A Grosio, alle pendici meridionali del monte Storile, vi è la maggior concentrazione di petroglifi che affiorano a migliaia nell’area sovrastante il moderno centro abitato. I visitatori possono ammirare figure astratte, segni geometrici, coppelle (incavi emisferici), donne e uomini immortalati nelle diverse attività: alcuni ad esempio sono intenti a pregare, altri a cacciare. Ci sono poi giovani raffigurati impegnati nei riti di passaggio all’età adulta ma anche animali come capre, cinghiali, stambecchi e cavalli, oltre a oggetti di uso comune.

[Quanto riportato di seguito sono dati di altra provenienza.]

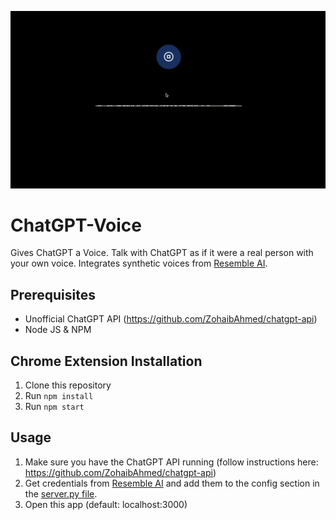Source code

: ![Talk with ChatGPT](/images/voice.gif)
# ChatGPT-Voice
Gives ChatGPT a Voice. Talk with ChatGPT as if it were a real person with your own voice. Integrates synthetic voices from [Resemble AI](https://resemble.ai).

## Prerequisites
- Unofficial ChatGPT API (https://github.com/ZohaibAhmed/chatgpt-api)
- Node JS & NPM

## Chrome Extension Installation

1. Clone this repository
2. Run `npm install`
3. Run `npm start`

## Usage

1. Make sure you have the ChatGPT API running (follow instructions here: https://github.com/ZohaibAhmed/chatgpt-api)
2. Get credentials from [Resemble AI](https://resemble.ai) and add them to the config section in the [server.py file](https://github.com/ZohaibAhmed/chatgpt-api/blob/main/server.py).  
3. Open this app (default: localhost:3000)
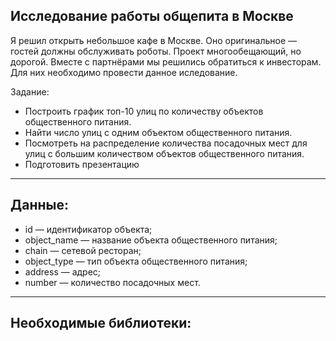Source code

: ## Исследование работы общепита в Москве

Я решил открыть небольшое кафе в Москве. Оно оригинальное — гостей должны обслуживать роботы. Проект многообещающий, но дорогой. Вместе с партнёрами мы решились обратиться к инвесторам. Для них необходимо провести данное иследование.

Задание:
 - Построить график топ-10 улиц по количеству объектов общественного питания. 
 - Найти число улиц с одним объектом общественного питания. 
 - Посмотреть на распределение количества посадочных мест для улиц с большим количеством объектов общественного питания.
 - Подготовить презентацию

***

## Данные:

 - id — идентификатор объекта;
 - object_name — название объекта общественного питания;
 - chain — сетевой ресторан;
 - object_type — тип объекта общественного питания;
 - address — адрес;
 - number — количество посадочных мест.

***

## Необходимые библиотеки:
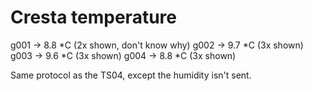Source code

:# Cresta temperature

g001 -> 8.8 *C (2x shown, don't know why)
g002 -> 9.7 *C (3x shown)
g003 -> 9.6 *C (3x shown)
g004 -> 8.8 *C (3x shown)

Same protocol as the TS04, except the humidity isn't sent.
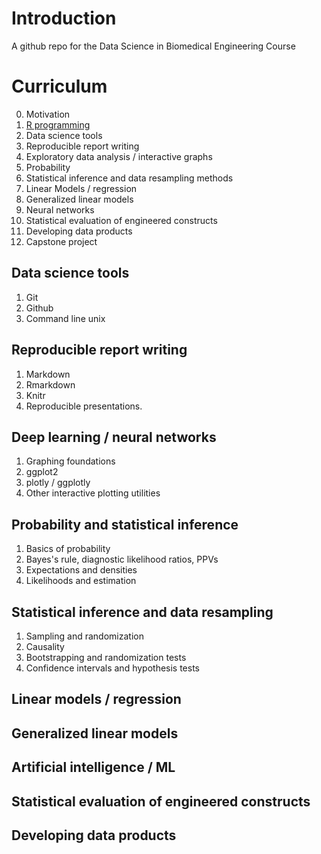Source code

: # Introduction

A github repo for the Data Science in Biomedical Engineering Course

# Curriculum

0. Motivation
1. [R programming](https://github.com/bcaffo/ds4bme/blob/master/rprogramming.md)
2. Data science tools
3. Reproducible report writing
4. Exploratory data analysis / interactive graphs
5. Probability 
6. Statistical inference and data resampling methods
7. Linear Models / regression
8. Generalized linear models
9. Neural networks
10. Statistical evaluation of engineered constructs
11. Developing data products
12. Capstone project


## Data science tools

1. Git
2. Github
3. Command line unix

## Reproducible report writing

1. Markdown
2. Rmarkdown
3. Knitr
4. Reproducible presentations.

## Deep learning / neural networks

1. Graphing foundations
2. ggplot2
3. plotly / ggplotly
4. Other interactive plotting utilities

## Probability and statistical inference

1. Basics of probability
2. Bayes's rule, diagnostic likelihood ratios, PPVs
3. Expectations and densities
4. Likelihoods and estimation

## Statistical inference and data resampling

1. Sampling and randomization
2. Causality
3. Bootstrapping and randomization tests
4. Confidence intervals and hypothesis tests

## Linear models / regression

## Generalized linear models 

## Artificial intelligence / ML

## Statistical evaluation of engineered constructs

## Developing data products

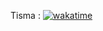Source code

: Tisma : [![wakatime](https://wakatime.com/badge/user/a16f794f-b91d-4818-8dfc-d768ce605ece/project/61cb71f4-3635-43f3-a373-5297eefb3dfc.svg)](https://wakatime.com/badge/user/a16f794f-b91d-4818-8dfc-d768ce605ece/project/61cb71f4-3635-43f3-a373-5297eefb3dfc)
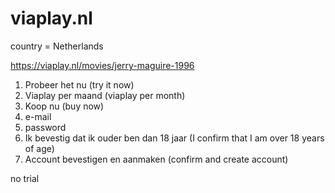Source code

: # viaplay.nl

country = Netherlands

https://viaplay.nl/movies/jerry-maguire-1996

1. Probeer het nu (try it now)
2. Viaplay per maand (viaplay per month)
3. Koop nu (buy now)
4. e-mail
5. password
6. Ik bevestig dat ik ouder ben dan 18 jaar (I confirm that I am over 18 years
   of age)
7. Account bevestigen en aanmaken (confirm and create account)

no trial
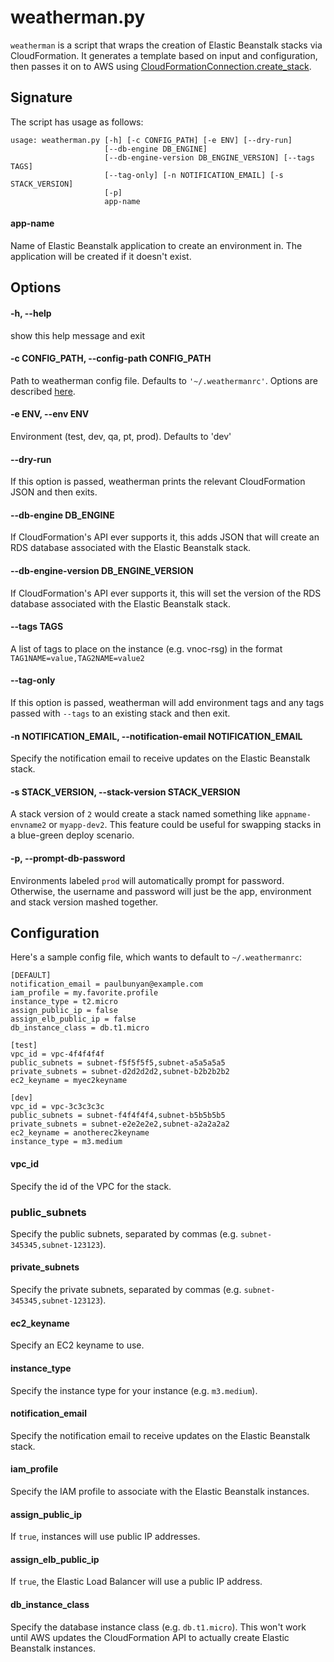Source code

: # weatherman.py

`weatherman` is a script that wraps the creation of Elastic Beanstalk stacks via CloudFormation. It generates a template based on input and configuration, then passes it on to AWS using [CloudFormationConnection.create_stack](http://boto.readthedocs.org/en/latest/ref/cloudformation.html#boto.cloudformation.connection.CloudFormationConnection.create_stack).

## Signature

The script has usage as follows:

	usage: weatherman.py [-h] [-c CONFIG_PATH] [-e ENV] [--dry-run]
	                     [--db-engine DB_ENGINE]
	                     [--db-engine-version DB_ENGINE_VERSION] [--tags TAGS]
	                     [--tag-only] [-n NOTIFICATION_EMAIL] [-s STACK_VERSION]
	                     [-p]
	                     app-name
	                     
#### app-name
Name of Elastic Beanstalk application to create an environment in. The application will be created if it doesn't exist.
	
## Options

#### -h, --help
show this help message and exit
	
#### -c CONFIG_PATH, --config-path CONFIG_PATH
Path to weatherman config file. Defaults to `'~/.weathermanrc'`. Options are described [here](#configuration).

#### -e ENV, --env ENV
Environment (test, dev, qa, pt, prod). Defaults to 'dev'

#### --dry-run
If this option is passed, weatherman prints the relevant CloudFormation JSON and then exits.

#### --db-engine DB_ENGINE
If CloudFormation's API ever supports it, this adds JSON that will create an RDS database associated with the Elastic Beanstalk stack.

#### --db-engine-version DB_ENGINE_VERSION
If CloudFormation's API ever supports it, this will set the version of the RDS database associated with the Elastic Beanstalk stack.

#### --tags TAGS
A list of tags to place on the instance (e.g. vnoc-rsg) in the format `TAG1NAME=value,TAG2NAME=value2`
	  	  
#### --tag-only
If this option is passed, weatherman will add environment tags and any tags passed with `--tags` to an existing stack and then exit.

#### -n NOTIFICATION_EMAIL, --notification-email NOTIFICATION_EMAIL
Specify the notification email to receive updates on the Elastic Beanstalk stack.

#### -s STACK_VERSION, --stack-version STACK_VERSION
A stack version of `2` would create a stack named something like `appname-envname2` or `myapp-dev2`. This feature could be useful for swapping stacks in a blue-green deploy scenario.

#### -p, --prompt-db-password
Environments labeled `prod` will automatically prompt for password. Otherwise, the username and password will just be the app, environment and stack version mashed together.

## Configuration

Here's a sample config file, which wants to default to `~/.weathermanrc`:

	[DEFAULT]
	notification_email = paulbunyan@example.com
	iam_profile = my.favorite.profile
	instance_type = t2.micro
	assign_public_ip = false
	assign_elb_public_ip = false
	db_instance_class = db.t1.micro
	
	[test]
	vpc_id = vpc-4f4f4f4f
	public_subnets = subnet-f5f5f5f5,subnet-a5a5a5a5
	private_subnets = subnet-d2d2d2d2,subnet-b2b2b2b2
	ec2_keyname = myec2keyname
	
	[dev]
	vpc_id = vpc-3c3c3c3c
	public_subnets = subnet-f4f4f4f4,subnet-b5b5b5b5
	private_subnets = subnet-e2e2e2e2,subnet-a2a2a2a2
	ec2_keyname = anotherec2keyname
	instance_type = m3.medium

#### vpc_id

Specify the id of the VPC for the stack.

### public_subnets

Specify the public subnets, separated by commas (e.g. `subnet-345345,subnet-123123`).

#### private_subnets

Specify the private subnets, separated by commas (e.g. `subnet-345345,subnet-123123`).

#### ec2_keyname

Specify an EC2 keyname to use.

#### instance_type

Specify the instance type for your instance (e.g. `m3.medium`).

#### notification_email

Specify the notification email to receive updates on the Elastic Beanstalk stack.

#### iam_profile

Specify the IAM profile to associate with the Elastic Beanstalk instances.

#### assign_public_ip

If `true`, instances will use public IP addresses.

#### assign_elb_public_ip

If `true`, the Elastic Load Balancer will use a public IP address.

#### db_instance_class

Specify the database instance class (e.g. `db.t1.micro`). This won't work until AWS updates the CloudFormation API to actually create Elastic Beanstalk instances.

Fulcro del Parco delle incisioni rupestri di Grosio e Grosotto, istituito nel 1978, è la Rupe Magna, un imponente affioramento roccioso a dorso di balena, modellato dai ghiacciai. Lunga 84 metri, è una delle più grandi rocce incise dell’arco alpino. Su di essa sono state realizzate più di 5.000 incisioni risalenti ad un periodo compreso tra la fine del Neolitico (IV millennio a.C.) e l’età del Ferro (I millennio a.C.).

A dare il nome all’enorme roccia è stato Davide Pace, professore milanese e archeologo che dedicò la vita ai segni e alle figure di Grosio e che nel 1966 diede avvio alle prime ricerche. Nell’Antiquarium della Ca’ del Cap è allestita un’esposizione che illustra i risultati degli scavi archeologici condotti sul Dosso dei Castelli e sul vicino Dosso Giroldo, dove si estendevano due insediamenti protostorici (XVI-II/I sec. a.C.).

I castelli medievali

Di guardia alle incisioni e a tutta la vallata, tra terrazzamenti, muretti a secco e castagni centenari, sul Dosso dei Castelli sorgono poi i resti di due imponenti fortificazioni medievali: il castello vecchio o di san Faustino, risalente al X –XI secolo d.C., e il castello nuovo o visconteo del XIV secolo. Entrambi erano situati in posizione strategica: da un’altura controllavano le valli e i principali accessi all’alta Valtellina.